Dru has asked for the wisdom of the Perl Monks concerning the following question:

Hello Monks,

I'm in a bit of a bind here. I think I'm in over my head. I have large log files (2-3 GB) that have entries like this:
2003-12-22 15:48:35 Local4.Error 192.168.1.2 Dec 22 2003 20:48:25: %FW-3-106011: Deny inbound (No xlate) udp 4 dst inside:192.168.18.6/161 2003-12-22 23:52:00 Local4.Critical 192.168.1.2 Dec 23 2003 04:51:50: %FW-2-108002: SMTP replaced >: out 192.168.36.223 in 192.168.11.12 data: MAIL From: <123@hotmail.com>..
What I would like to do is get out the unique FW messages (ie %FW-3-106011 and %FW-2-108002) and when I print it out include just one of the log entries with it. For example I would like it to look like this:
%FW-3-106011: 2003-12-22 15:48:35 Local4.Error 192.168.1.2 Dec 22 2003 20:48:25: %FW-3-106011: Deny inbound (No xlate) udp 4 dst inside:192.168.18.6/161
I know this isn't correct, but I gave it a stab:
use strict; use warnings; my $file = 'd:\PROGRA~1\Syslogd\Logs\syslog22Dec2003.txt'; open (FILE, $file) or die "Can't open $file: $!\n"; my (@lines); while (<FILE>){ push (@lines, $_) if /(\%FW\-\d-\d+)/; next unless $1 !~ /$1/; #my stupid logic }
I appreciate any help.

Thanks,
Dru

Replies are listed 'Best First'.
Re: Tricky Syslog Parsing
by Abigail-II (Bishop) on Jan 13, 2004 at 16:38 UTC
    I'd use something like this (untested):
    $/ = ""; # Paragraph node. my %seen; open my $fh => "...." or die; while (<$fh>) { next unless /(%FW-\d+-\d+)/; print "$1\n$_" unless $seen {$1} ++; }

    This is just a variant on "remove duplicates".

    Abigail

Re: Tricky Syslog Parsing
by Old_Gray_Bear (Bishop) on Jan 13, 2004 at 16:40 UTC
    If you want the "unique somethings", use a hash. Here you key off of the message ID and store the line of text as the value.

    Code, untested --

    my %messages; while(<FILE>) { /(FW\-\d+\-\d+)/; # extract MSG ID next if exists($messages{$1}; # ignore it if we've $messages{$1} = $1; # alreaqdy seen it. }

    %messages has the first occurance of each message

    ----
    I Go Back to Sleep, Now.

    OGB

Re: Tricky Syslog Parsing
by blue_cowdawg (Monsignor) on Jan 13, 2004 at 16:56 UTC

    Having been faced with solving a very similar problem not that long ago let me pass along one lesson that I learned: Create regexs using qq() and test each one one at a time.

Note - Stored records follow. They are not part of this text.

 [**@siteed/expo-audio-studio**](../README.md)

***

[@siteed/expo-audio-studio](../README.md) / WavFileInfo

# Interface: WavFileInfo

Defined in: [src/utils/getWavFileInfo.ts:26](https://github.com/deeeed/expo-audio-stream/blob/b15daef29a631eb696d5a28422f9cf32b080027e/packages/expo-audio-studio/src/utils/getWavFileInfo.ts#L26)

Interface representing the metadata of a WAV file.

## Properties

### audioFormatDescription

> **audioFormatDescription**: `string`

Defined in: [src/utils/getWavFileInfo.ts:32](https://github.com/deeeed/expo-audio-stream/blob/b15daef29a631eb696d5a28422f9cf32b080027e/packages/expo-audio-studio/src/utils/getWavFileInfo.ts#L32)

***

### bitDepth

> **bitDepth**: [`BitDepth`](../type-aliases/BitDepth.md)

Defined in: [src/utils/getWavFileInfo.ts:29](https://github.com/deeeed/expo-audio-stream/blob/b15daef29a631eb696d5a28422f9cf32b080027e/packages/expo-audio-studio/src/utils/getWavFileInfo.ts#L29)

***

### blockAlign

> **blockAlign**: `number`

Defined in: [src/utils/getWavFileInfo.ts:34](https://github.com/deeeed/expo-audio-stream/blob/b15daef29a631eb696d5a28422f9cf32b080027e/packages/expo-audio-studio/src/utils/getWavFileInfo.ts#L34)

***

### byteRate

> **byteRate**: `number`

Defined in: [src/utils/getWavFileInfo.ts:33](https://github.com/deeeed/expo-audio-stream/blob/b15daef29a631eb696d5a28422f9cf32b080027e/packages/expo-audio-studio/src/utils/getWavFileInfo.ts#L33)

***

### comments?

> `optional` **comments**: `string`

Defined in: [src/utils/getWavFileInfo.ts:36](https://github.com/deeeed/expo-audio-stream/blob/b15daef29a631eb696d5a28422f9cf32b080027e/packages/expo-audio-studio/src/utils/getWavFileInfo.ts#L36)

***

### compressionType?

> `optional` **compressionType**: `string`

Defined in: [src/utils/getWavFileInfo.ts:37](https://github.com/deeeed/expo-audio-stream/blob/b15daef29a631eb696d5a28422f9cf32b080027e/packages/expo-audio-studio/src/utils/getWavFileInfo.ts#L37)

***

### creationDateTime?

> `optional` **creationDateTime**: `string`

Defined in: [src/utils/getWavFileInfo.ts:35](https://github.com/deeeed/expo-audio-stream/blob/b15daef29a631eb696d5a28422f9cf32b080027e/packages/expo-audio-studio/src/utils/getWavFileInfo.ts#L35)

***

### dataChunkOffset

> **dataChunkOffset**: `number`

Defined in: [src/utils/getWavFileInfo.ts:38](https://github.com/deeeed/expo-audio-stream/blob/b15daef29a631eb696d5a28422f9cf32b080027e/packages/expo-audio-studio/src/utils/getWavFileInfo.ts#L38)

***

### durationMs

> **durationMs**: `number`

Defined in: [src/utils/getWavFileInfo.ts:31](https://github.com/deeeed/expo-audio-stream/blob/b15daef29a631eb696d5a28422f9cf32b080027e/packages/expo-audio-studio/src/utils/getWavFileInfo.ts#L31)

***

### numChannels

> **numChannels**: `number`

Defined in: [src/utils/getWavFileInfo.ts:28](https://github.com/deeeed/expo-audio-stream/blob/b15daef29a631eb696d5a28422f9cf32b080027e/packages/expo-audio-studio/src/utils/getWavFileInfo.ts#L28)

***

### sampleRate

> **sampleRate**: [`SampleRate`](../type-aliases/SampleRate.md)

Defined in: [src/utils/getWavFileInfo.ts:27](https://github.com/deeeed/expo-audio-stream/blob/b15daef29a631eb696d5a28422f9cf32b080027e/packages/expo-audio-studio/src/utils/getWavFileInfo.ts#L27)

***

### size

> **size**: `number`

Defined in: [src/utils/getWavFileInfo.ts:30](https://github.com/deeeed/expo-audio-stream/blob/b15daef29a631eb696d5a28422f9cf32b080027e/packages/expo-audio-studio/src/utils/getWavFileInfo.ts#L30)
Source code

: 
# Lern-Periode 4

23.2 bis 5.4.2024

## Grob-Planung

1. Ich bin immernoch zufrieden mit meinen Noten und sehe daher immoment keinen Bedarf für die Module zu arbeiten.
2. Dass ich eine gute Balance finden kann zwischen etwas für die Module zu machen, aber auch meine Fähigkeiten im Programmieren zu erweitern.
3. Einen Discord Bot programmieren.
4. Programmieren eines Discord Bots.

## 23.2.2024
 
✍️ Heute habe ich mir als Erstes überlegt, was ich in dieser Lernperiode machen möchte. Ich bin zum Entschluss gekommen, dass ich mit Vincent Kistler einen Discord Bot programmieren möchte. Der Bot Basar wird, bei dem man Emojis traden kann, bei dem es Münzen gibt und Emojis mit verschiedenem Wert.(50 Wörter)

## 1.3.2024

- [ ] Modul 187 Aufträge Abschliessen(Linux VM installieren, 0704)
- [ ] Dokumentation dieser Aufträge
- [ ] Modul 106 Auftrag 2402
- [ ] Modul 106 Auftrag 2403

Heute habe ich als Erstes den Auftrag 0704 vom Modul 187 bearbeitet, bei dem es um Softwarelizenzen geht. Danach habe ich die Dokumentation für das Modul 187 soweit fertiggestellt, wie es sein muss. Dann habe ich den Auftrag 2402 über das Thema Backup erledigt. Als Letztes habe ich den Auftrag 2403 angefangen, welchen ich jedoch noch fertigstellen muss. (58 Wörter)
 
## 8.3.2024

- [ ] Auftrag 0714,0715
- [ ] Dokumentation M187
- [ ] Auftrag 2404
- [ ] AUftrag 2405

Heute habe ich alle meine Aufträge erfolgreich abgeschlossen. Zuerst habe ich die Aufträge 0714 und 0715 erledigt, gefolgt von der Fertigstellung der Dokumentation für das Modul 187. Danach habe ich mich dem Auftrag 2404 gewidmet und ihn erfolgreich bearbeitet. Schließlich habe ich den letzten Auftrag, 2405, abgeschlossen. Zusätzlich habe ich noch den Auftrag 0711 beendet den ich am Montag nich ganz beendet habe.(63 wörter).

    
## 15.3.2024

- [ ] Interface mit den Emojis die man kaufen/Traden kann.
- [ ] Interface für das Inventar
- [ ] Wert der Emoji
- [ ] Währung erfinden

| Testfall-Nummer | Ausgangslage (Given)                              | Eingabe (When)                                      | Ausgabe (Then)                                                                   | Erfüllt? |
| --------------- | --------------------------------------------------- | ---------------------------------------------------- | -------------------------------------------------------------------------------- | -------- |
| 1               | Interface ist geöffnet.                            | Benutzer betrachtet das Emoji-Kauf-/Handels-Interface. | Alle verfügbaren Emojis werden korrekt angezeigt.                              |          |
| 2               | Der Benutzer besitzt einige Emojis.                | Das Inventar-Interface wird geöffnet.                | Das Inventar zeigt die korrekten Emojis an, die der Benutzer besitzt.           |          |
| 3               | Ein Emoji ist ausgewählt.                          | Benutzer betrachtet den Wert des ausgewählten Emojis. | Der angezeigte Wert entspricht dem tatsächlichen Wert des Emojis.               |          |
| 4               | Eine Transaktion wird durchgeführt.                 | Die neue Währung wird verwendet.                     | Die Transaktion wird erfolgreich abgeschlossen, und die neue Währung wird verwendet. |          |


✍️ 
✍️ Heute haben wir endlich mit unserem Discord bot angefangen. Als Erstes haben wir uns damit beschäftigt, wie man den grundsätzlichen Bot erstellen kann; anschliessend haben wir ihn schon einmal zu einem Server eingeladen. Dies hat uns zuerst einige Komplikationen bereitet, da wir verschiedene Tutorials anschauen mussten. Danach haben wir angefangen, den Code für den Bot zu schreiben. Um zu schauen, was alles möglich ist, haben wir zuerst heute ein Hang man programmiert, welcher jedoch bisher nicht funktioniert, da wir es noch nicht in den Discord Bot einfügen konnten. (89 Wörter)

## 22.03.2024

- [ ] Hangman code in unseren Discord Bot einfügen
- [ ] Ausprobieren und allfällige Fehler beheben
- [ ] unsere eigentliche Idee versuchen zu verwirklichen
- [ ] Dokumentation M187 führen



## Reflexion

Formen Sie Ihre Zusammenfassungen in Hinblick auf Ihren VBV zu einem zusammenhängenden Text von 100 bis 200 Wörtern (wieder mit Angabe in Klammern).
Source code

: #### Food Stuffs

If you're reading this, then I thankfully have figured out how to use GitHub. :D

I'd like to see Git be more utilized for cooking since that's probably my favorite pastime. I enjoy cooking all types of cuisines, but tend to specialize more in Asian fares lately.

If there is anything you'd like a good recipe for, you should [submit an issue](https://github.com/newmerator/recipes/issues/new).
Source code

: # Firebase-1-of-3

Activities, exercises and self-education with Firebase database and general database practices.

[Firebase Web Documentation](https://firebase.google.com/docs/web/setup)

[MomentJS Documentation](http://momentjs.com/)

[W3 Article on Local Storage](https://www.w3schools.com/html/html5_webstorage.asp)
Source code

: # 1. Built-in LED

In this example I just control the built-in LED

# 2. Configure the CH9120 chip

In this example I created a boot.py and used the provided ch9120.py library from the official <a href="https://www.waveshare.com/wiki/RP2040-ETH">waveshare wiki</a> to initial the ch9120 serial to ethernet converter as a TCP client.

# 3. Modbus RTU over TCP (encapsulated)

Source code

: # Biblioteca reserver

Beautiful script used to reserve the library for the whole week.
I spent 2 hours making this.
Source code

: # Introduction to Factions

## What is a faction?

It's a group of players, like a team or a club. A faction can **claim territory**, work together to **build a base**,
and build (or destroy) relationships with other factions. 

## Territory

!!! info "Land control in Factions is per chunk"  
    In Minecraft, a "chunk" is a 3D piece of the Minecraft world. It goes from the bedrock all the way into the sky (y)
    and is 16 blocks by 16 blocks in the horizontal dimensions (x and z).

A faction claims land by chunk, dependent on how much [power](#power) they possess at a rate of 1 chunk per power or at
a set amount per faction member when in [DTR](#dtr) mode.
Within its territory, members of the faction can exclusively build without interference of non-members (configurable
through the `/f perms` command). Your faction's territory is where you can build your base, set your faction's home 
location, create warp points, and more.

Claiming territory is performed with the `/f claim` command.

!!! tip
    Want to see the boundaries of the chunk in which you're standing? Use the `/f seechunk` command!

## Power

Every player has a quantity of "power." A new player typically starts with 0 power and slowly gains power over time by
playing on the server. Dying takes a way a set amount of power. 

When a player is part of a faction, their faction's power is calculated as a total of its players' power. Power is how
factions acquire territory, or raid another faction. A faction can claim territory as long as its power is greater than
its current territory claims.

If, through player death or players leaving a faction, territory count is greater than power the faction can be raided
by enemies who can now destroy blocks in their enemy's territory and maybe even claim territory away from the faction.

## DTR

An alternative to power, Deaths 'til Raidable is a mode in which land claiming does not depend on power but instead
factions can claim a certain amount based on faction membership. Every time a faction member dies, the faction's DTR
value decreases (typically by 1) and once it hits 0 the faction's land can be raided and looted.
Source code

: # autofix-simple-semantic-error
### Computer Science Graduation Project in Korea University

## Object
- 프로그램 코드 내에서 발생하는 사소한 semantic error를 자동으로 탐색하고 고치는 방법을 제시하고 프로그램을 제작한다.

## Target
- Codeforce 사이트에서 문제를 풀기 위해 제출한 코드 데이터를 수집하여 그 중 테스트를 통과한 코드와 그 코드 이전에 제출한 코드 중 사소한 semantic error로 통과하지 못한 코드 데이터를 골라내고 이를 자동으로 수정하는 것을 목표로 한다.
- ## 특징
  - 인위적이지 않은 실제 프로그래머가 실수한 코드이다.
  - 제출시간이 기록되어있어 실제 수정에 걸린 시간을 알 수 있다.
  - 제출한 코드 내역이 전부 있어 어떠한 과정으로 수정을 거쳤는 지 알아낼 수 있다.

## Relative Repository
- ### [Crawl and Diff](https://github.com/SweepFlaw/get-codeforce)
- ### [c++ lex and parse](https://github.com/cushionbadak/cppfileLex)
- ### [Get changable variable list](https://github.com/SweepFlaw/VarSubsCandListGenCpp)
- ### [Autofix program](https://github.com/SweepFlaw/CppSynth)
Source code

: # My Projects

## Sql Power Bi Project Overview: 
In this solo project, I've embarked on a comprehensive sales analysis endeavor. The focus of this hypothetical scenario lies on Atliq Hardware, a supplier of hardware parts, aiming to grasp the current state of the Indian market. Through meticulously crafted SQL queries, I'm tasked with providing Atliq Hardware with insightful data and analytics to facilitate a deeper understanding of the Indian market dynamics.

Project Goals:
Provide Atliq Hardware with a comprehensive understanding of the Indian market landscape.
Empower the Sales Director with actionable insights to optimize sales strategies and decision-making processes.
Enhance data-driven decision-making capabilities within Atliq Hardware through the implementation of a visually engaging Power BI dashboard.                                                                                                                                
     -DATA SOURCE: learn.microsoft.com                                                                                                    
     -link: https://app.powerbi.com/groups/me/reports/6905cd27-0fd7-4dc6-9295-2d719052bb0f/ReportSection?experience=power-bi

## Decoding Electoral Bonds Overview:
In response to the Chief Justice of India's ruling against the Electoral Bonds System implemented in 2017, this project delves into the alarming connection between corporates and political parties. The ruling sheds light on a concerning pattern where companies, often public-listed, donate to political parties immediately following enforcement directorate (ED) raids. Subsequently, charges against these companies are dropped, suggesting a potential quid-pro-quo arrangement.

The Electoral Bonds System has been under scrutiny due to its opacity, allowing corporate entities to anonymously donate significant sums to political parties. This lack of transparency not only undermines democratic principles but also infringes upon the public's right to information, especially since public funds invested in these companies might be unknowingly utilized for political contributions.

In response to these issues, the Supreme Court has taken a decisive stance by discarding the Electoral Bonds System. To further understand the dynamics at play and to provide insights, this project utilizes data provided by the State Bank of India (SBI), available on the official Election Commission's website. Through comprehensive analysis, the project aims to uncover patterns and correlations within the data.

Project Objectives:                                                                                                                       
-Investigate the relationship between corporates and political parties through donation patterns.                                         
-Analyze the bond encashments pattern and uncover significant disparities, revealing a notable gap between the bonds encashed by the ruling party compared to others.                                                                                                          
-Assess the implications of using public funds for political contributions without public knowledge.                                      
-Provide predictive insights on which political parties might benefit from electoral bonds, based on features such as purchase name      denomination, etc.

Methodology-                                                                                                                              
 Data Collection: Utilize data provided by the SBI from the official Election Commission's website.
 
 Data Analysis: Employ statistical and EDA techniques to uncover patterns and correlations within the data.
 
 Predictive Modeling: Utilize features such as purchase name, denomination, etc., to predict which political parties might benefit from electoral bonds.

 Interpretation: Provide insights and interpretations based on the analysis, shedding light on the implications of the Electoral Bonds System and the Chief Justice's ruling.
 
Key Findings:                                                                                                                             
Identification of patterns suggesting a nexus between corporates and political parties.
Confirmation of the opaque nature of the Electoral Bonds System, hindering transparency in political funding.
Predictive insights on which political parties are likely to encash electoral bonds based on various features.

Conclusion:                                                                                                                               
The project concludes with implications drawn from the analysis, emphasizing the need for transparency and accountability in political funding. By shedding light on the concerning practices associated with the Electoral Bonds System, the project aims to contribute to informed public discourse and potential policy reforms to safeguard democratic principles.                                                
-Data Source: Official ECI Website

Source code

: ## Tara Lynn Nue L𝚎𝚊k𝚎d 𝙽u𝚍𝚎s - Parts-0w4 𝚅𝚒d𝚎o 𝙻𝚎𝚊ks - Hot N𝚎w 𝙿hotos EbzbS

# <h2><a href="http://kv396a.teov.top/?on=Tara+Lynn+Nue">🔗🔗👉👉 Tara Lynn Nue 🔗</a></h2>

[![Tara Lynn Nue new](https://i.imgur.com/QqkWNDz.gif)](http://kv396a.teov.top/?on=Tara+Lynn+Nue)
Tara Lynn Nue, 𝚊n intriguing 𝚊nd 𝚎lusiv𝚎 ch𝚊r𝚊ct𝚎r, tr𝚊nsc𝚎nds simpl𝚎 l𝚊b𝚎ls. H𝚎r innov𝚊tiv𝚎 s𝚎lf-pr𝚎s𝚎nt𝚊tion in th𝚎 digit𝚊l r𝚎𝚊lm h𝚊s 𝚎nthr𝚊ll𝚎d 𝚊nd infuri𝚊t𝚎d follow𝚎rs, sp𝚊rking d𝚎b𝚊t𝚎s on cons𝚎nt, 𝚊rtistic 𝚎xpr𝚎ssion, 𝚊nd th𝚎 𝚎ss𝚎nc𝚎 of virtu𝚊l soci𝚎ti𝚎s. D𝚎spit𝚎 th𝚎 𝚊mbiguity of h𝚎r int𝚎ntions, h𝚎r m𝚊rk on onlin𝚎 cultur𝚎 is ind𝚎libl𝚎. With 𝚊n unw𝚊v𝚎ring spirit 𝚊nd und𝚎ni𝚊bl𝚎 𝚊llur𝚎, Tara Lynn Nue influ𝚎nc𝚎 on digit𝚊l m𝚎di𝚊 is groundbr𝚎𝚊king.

    Caveat:All the following code has not been tested

    Looking at the examples you ahve provided here are a few thoughts.

    my $dtg=qq@\d+\-\d+\-\d+\s\d+:\d+:\d+@; # Date time group my $logtype=qw@Local\d\.[Error|Critical]@; # Log type my $ipaddr=qw@\d+\.\d+\.\d+\.\d+@; # IP Address my $odtg=qq@[A-Za-z]{3}\s\d+\s\d+\s\d+:\d+:\d+:@; my $select=qq@%FW\-\d+\-\d+@; # FW or PIX? my $match_line=qq@$dtg\s+$logtype\s+$ipaddr\s+$otg\s+$select@;
    Now you can take each of the regexs that make up the big regex and test them one at a time and see if they work.

    Two other comments:

    1. Are you trying to match %PIX or %FW?
    2. What does next unless $1 !~ /$1/; mean in the logic of your code?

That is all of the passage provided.